# Your instructions:
Search the records for "Sayah". Report every line where it occurs.

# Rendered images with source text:
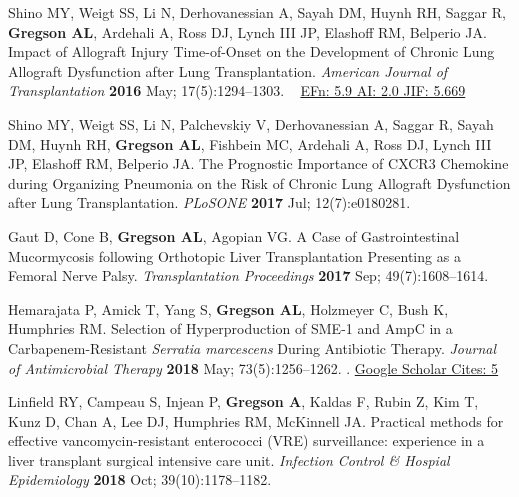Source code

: \documentclass[letterpaper,10pt,sans,dvipsnames,final]{moderncv}%
\begin{document}
\begin{thebibliography}{1}
\bibitem[36]{} Shino MY, Weigt SS, Li N, Derhovanessian A, Sayah DM, Huynh RH, Saggar R, \textbf{Gregson AL}, Ardehali A, Ross DJ, Lynch III JP, Elashoff RM, Belperio JA. Impact of Allograft Injury Time-of-Onset on the Development of Chronic Lung Allograft Dysfunction after Lung Transplantation. {\color{BrickRed}\textit{American Journal of Transplantation}} \textbf{2016} May; 17(5):1294--1303. \href{http://onlinelibrary.wiley.com/doi/10.1111/ajt.14066/abstract}{\aiDoi}~
    {\color{NavyBlue}\href{http://52.6.43.8/projects/journalRank/rankings.php?bsearch=AMERICAN+JOURNAL+OF+TRANSPLANTATION&searchby=journal&orderby=eigenfactor}{{\smaller EFn: 5.9 AI: 2.0 JIF: 5.669}} 
       }

   \bibitem[37]{} Shino MY, Weigt SS, Li N, Palchevskiy V, Derhovanessian A, Saggar R, Sayah DM, Huynh RH, \textbf{Gregson AL}, Fishbein MC, Ardehali A, Ross DJ, Lynch III JP, Elashoff RM, Belperio JA. The Prognostic Importance of CXCR3 Chemokine during Organizing Pneumonia on the Risk of Chronic Lung Allograft Dysfunction after Lung Transplantation. {\color{BrickRed}\textit{PLoSONE}} \textbf{2017} Jul; 12(7):e0180281. \href{https://doi.org/10.1371/journal.pone.0180281}{\aiDoi}

  \bibitem[38]{} Gaut D, Cone B, \textbf{Gregson AL}, Agopian VG. A Case of Gastrointestinal Mucormycosis following Orthotopic Liver Transplantation Presenting as a Femoral Nerve Palsy. {\color{BrickRed}\textit{Transplantation Proceedings}} \textbf{2017} Sep; 49(7):1608--1614. \href{http://dx.doi.org/10.1016/j.transproceed.2017.03.074}{\aiDoi}

  \bibitem[38]{} Hemarajata P, Amick T, Yang S, \textbf{Gregson AL}, Holzmeyer C, Bush K, Humphries RM. Selection of Hyperproduction of SME-1 and AmpC in a Carbapenem-Resistant \textit{Serratia marcescens} During Antibiotic Therapy. {\color{BrickRed}\textit{Journal of Antimicrobial Therapy}} \textbf{2018} May; 73(5):1256--1262. \href{https://doi.org/10.1093/jac/dky028}{\aiDoi}.
    {\color{NavyBlue} \href{https://scholar.google.com/scholar?oi=bibs&hl=en&cites=12694396114418958483}{{\smaller Google Scholar Cites: 5}}
      }

  \bibitem[39]{} Linfield RY, Campeau S, Injean P, \textbf{Gregson A}, Kaldas F, Rubin Z, Kim T, Kunz D, Chan A, Lee DJ, Humphries RM, McKinnell JA. Practical methods for effective vancomycin-resistant enterococci (VRE) surveillance: experience in a liver transplant surgical intensive care unit. {\color{BrickRed}\textit{Infection Control \& Hospial Epidemiology}} \textbf{2018} Oct; 39(10):1178--1182. \href{https://doi.org/10.1017/ice.2018.178}{\aiDoi}


\end{thebibliography}
\end{document}
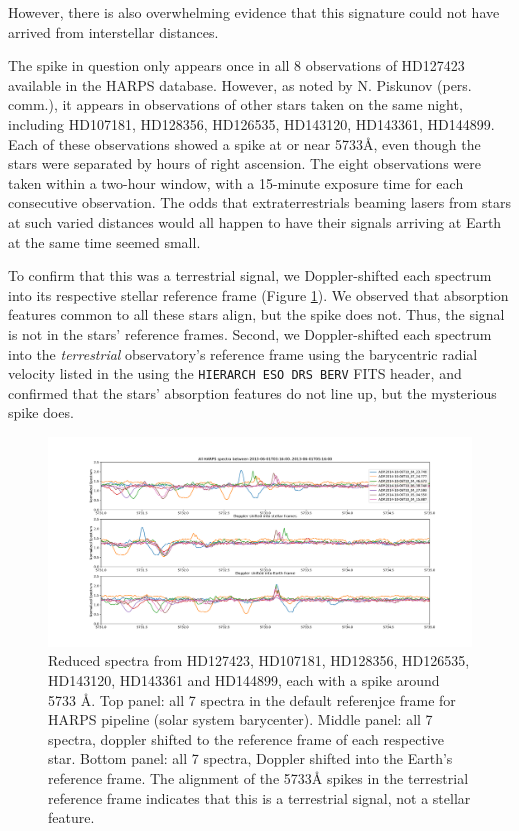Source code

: \documentclass[linenumbers]{aastex631}
\begin{document}
However, there is also overwhelming evidence that this signature could not have arrived from interstellar distances.  

The spike in question only appears once in all 8 observations of HD127423 available in the HARPS database.  However, as noted by N. Piskunov (pers. comm.), it appears in observations of other stars taken on the same night, including HD107181, HD128356, HD126535, HD143120, HD143361, HD144899.  Each of these observations showed a spike at or near 5733\AA, even though the stars were separated by hours of right ascension. The eight observations were taken within a two-hour window, with a 15-minute exposure time for each consecutive observation. The odds that extraterrestrials beaming lasers from stars at such varied distances would all happen to have their signals arriving at Earth at the same time seemed small. 

To confirm that this was a terrestrial signal, we Doppler-shifted each spectrum into its respective stellar reference frame (Figure \ref{fig:stellarframespectra}).  We observed that absorption features common to all these stars align, but the spike does not. Thus, the signal is not in the stars' reference frames.  Second, we Doppler-shifted each spectrum into the {\em terrestrial} observatory's reference frame using the barycentric radial velocity listed in the using the \texttt{HIERARCH ESO DRS BERV} FITS header, and confirmed that the stars' absorption features do not line up, but the mysterious spike does.

\begin{figure}
    \centering
    \includegraphics[width=\textwidth]{HD127423Dopplershift.pdf}
    \caption{Reduced spectra from HD127423, HD107181, HD128356, HD126535, HD143120, HD143361 and HD144899, each with a spike around 5733 \AA. Top panel: all 7 spectra in the default referenjce frame for HARPS pipeline (solar system barycenter). Middle panel: all 7 spectra, doppler shifted to the reference frame of each respective star. Bottom panel: all 7 spectra, Doppler shifted into the Earth's reference frame.  The alignment of the 5733{\AA} spikes in the terrestrial reference frame indicates that this is a terrestrial signal, not a stellar feature.}
    \label{fig:stellarframespectra}
\end{figure}
\end{document}
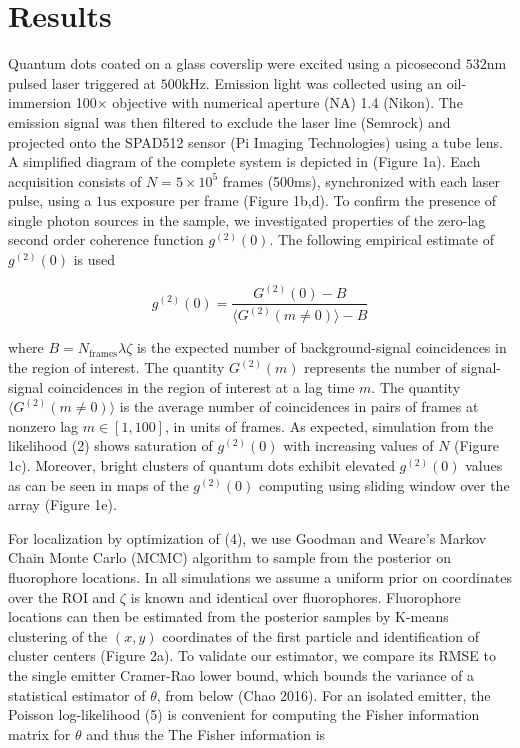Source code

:\section{Results}

Quantum dots coated on a glass coverslip were excited using a picosecond $532\mathrm{nm}$ pulsed laser triggered at $500\mathrm{kHz}$. Emission light was collected using an oil-immersion 100$\times$ objective with numerical aperture (NA) 1.4 (Nikon). The emission signal was then filtered to exclude the laser line (Semrock) and projected onto the SPAD512 sensor (Pi Imaging Technologies) using a tube lens. A simplified diagram of the complete system is depicted in (Figure 1a). Each acquisition consists of $N=5\times 10^{5}$ frames (500ms), synchronized with each laser pulse, using a $1\mathrm{us}$ exposure per frame (Figure 1b,d). To confirm the presence of single photon sources in the sample, we investigated properties of the zero-lag second order coherence function $g^{(2)}(0)$. The following empirical estimate of $g^{(2)}(0)$ is used \parencite{Israel2017}

\begin{equation}
g^{(2)}(0) = \frac{G^{(2)}(0)-B}{\langle G^{(2)}(m\neq 0)\rangle -B}
\end{equation}

where $B = N_{\mathrm{frames}}\lambda\zeta$ is the expected number of background-signal coincidences in the region of interest. The quantity $G^{(2)}(m)$ represents the number of signal-signal coincidences in the region of interest at a lag time $m$. The quantity $\langle G^{(2)}(m\neq 0)\rangle$ is the average number of coincidences in pairs of frames at nonzero lag $m \in [1,100]$, in units of frames. As expected, simulation from the likelihood (2) shows saturation of $g^{(2)}(0)$  with increasing values of $N$ (Figure 1c). Moreover, bright clusters of quantum dots exhibit elevated $g^{(2)}(0)$ values as can be seen in maps of the $g^{(2)}(0)$ computing using sliding window over the array (Figure 1e).

For localization by optimization of (4), we use Goodman and Weare's Markov Chain Monte Carlo (MCMC) algorithm \parencite{Goodman2010} to sample from the posterior on fluorophore locations. In all simulations we assume a uniform prior on coordinates over the ROI and $\zeta$ is known and identical over fluorophores. Fluorophore locations can then be estimated from the posterior samples by K-means clustering of the $(x,y)$ coordinates of the first particle and identification of cluster centers (Figure 2a). To validate our estimator, we compare its RMSE to the single emitter Cramer-Rao lower bound, which bounds the variance of a statistical estimator of $\theta$, from below (Chao 2016). For an isolated emitter, the Poisson log-likelihood (5) is convenient for computing the Fisher information matrix for $\theta$ and thus the The Fisher information is \parencite{Smith2010}

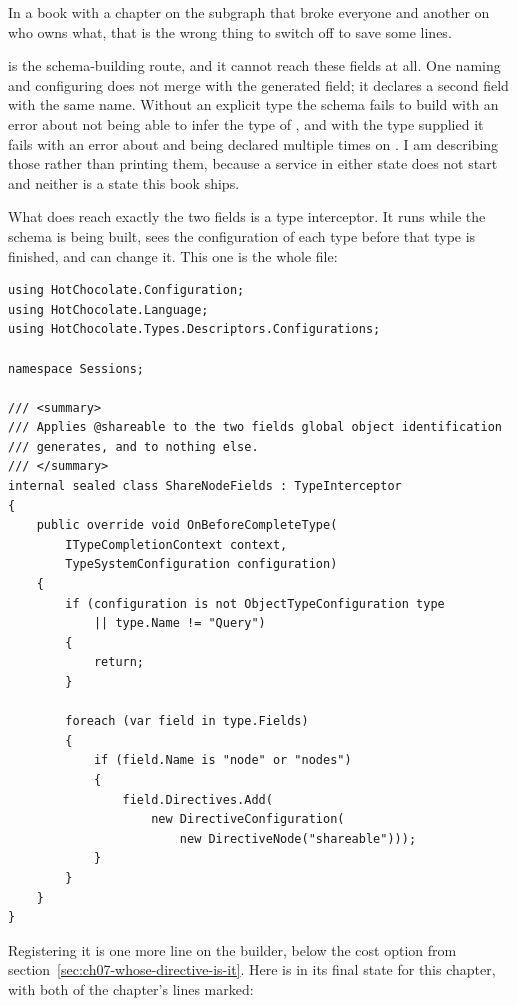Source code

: %
In a book with a chapter on the subgraph that broke everyone and another on who
owns what, that is the wrong thing to switch off to save some lines.

%
 is the schema-building route, and it cannot reach
these fields at all. One naming  and configuring
 does not merge with the generated field; it declares a
second field with the same name. Without an explicit type the schema fails to
build with an error about not being able to infer the type of
, and with the type supplied it fails with an error about
 and  being declared multiple times on . I
am describing those rather than printing them, because a service in either
state does not start and neither is a state this book ships.

%
What does reach exactly the two fields is a type interceptor. It runs while the
schema is being built, sees the configuration of each type before that type is
finished, and can change it. This one is the whole file:

\begin{verbatim}
using HotChocolate.Configuration;
using HotChocolate.Language;
using HotChocolate.Types.Descriptors.Configurations;

namespace Sessions;

/// <summary>
/// Applies @shareable to the two fields global object identification
/// generates, and to nothing else.
/// </summary>
internal sealed class ShareNodeFields : TypeInterceptor
{
    public override void OnBeforeCompleteType(
        ITypeCompletionContext context,
        TypeSystemConfiguration configuration)
    {
        if (configuration is not ObjectTypeConfiguration type
            || type.Name != "Query")
        {
            return;
        }

        foreach (var field in type.Fields)
        {
            if (field.Name is "node" or "nodes")
            {
                field.Directives.Add(
                    new DirectiveConfiguration(
                        new DirectiveNode("shareable")));
            }
        }
    }
}
\end{verbatim}

%
Registering it is one more line on the builder, below the cost option from
section~\ref{sec:ch07-whose-directive-is-it}. Here is  in its
final state for this chapter, with both of the chapter's lines marked:

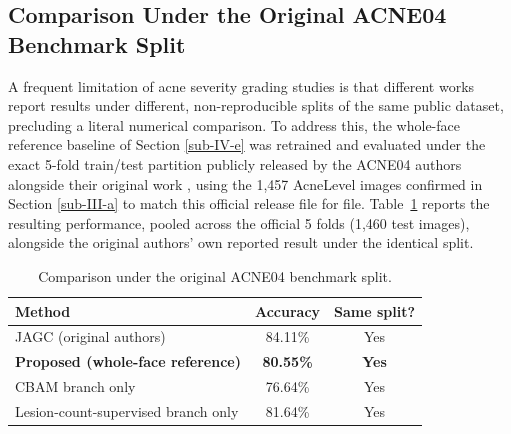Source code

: \documentclass[conference]{IEEEtran}
\begin{document}
\FloatBarrier
\subsection{Comparison Under the Original ACNE04 Benchmark Split}\label{sub-IV-f}

A frequent limitation of acne severity grading studies is that different works report results under different, non-reproducible splits of the same public dataset, precluding a literal numerical comparison. To address this, the whole-face reference baseline of Section \ref{sub-IV-e} was retrained and evaluated under the exact 5-fold train/test partition publicly released by the ACNE04 authors alongside their original work \cite{b30}, using the 1,457 AcneLevel images confirmed in Section \ref{sub-III-a} to match this official release file for file. Table~\ref{tab:official} reports the resulting performance, pooled across the official 5 folds (1,460 test images), alongside the original authors' own reported result under the identical split.

\begin{table}[H]
\caption{Comparison under the original ACNE04 benchmark split.}
\begin{center}
\small
\begin{tabular}{|l|c|c|}
\hline
\textbf{Method} & \textbf{Accuracy} & \textbf{Same split?} \\
\hline
JAGC \cite{b30} (original authors) & 84.11\% & Yes \\
\hline
\textbf{Proposed (whole-face reference)} & \textbf{80.55\%} & \textbf{Yes} \\
\hline
\quad CBAM branch only & 76.64\% & Yes \\
\hline
\quad Lesion-count-supervised branch only & 81.64\% & Yes \\
\hline
\end{tabular}
\label{tab:official}
\end{center}
\end{table}
\end{document}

# Answer to this task:
\bibitem[36]{} Shino MY, Weigt SS, Li N, Derhovanessian A, Sayah DM, Huynh RH, Saggar R, \textbf{Gregson AL}, Ardehali A, Ross DJ, Lynch III JP, Elashoff RM, Belperio JA. Impact of Allograft Injury Time-of-Onset on the Development of Chronic Lung Allograft Dysfunction after Lung Transplantation. {\color{BrickRed}\textit{American Journal of Transplantation}} \textbf{2016} May; 17(5):1294--1303. \href{http://onlinelibrary.wiley.com/doi/10.1111/ajt.14066/abstract}{\aiDoi}~
   \bibitem[37]{} Shino MY, Weigt SS, Li N, Palchevskiy V, Derhovanessian A, Saggar R, Sayah DM, Huynh RH, \textbf{Gregson AL}, Fishbein MC, Ardehali A, Ross DJ, Lynch III JP, Elashoff RM, Belperio JA. The Prognostic Importance of CXCR3 Chemokine during Organizing Pneumonia on the Risk of Chronic Lung Allograft Dysfunction after Lung Transplantation. {\color{BrickRed}\textit{PLoSONE}} \textbf{2017} Jul; 12(7):e0180281. \href{https://doi.org/10.1371/journal.pone.0180281}{\aiDoi}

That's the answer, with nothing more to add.